● **WORK REQUEST**:
Output only these lines, set down exactly: the one containing "Author: Mark Glickman, Pavlos" and each line after it through the end of the records.

● **AVAILABLE DATA**:
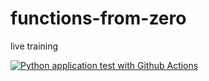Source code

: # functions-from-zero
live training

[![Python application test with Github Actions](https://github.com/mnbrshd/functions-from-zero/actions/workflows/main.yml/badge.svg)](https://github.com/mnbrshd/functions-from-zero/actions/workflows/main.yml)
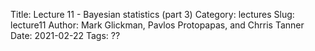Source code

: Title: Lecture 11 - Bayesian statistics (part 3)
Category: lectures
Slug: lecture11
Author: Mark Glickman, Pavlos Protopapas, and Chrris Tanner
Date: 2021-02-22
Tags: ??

● **YOUR SOLUTION**:
Author: Mark Glickman, Pavlos Protopapas, and Chrris Tanner
Date: 2021-02-22
Tags: ??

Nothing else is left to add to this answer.